What lines of the data include the string "query"? Copy them all.
——
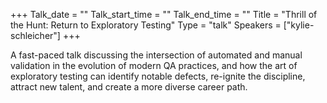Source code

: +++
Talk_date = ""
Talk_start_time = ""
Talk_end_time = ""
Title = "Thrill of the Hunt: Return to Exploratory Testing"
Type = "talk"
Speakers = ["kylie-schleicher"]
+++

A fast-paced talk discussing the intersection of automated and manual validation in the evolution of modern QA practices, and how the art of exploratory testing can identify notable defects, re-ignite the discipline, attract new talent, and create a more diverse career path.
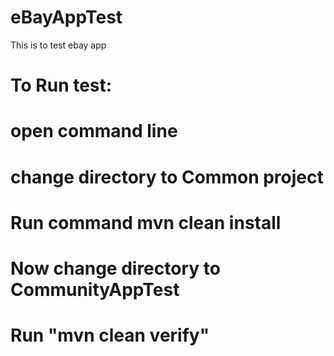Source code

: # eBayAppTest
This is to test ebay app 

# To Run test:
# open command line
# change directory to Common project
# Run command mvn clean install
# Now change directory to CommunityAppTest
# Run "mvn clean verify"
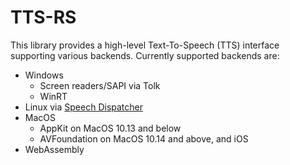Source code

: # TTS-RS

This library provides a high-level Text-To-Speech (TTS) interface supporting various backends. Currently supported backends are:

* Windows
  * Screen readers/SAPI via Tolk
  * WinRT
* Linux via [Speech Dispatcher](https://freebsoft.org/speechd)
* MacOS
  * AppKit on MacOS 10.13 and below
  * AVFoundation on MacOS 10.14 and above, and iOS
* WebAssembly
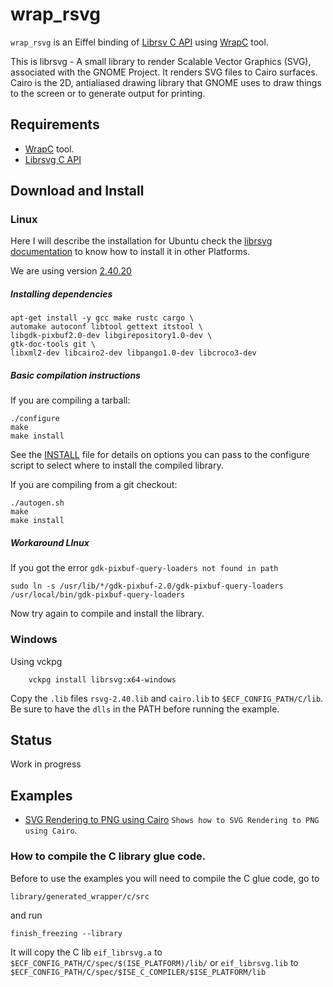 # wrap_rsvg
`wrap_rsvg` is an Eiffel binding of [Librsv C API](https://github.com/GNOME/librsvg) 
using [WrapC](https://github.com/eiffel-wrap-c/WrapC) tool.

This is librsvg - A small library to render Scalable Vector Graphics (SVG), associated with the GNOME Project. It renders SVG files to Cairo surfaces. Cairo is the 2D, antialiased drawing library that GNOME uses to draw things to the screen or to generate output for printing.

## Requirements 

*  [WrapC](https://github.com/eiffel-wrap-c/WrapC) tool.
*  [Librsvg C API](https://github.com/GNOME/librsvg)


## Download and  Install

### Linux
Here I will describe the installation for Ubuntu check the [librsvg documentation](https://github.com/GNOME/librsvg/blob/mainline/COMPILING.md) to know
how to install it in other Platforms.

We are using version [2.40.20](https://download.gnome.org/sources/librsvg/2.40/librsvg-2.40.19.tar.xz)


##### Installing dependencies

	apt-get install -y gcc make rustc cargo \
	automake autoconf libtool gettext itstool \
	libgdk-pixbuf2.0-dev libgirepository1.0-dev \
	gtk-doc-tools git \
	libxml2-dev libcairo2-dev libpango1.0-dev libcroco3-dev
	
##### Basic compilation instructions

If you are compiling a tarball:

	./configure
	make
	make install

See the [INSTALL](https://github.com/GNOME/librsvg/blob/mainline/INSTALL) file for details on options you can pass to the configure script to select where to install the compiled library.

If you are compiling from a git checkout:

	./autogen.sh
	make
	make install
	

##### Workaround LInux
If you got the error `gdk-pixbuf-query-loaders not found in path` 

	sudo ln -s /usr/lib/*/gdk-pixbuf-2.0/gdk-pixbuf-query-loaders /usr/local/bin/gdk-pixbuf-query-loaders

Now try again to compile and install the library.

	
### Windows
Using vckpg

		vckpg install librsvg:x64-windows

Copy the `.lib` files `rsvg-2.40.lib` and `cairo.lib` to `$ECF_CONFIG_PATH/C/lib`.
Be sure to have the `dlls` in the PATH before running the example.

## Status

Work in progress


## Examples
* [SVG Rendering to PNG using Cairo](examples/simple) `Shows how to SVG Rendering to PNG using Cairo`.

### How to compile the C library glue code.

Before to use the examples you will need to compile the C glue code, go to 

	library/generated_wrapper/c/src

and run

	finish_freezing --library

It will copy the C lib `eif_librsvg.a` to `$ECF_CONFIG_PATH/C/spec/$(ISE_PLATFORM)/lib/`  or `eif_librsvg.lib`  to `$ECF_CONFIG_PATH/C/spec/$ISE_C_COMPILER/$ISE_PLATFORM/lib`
——
Response to the task:
If you got the error `gdk-pixbuf-query-loaders not found in path` 
	sudo ln -s /usr/lib/*/gdk-pixbuf-2.0/gdk-pixbuf-query-loaders /usr/local/bin/gdk-pixbuf-query-loaders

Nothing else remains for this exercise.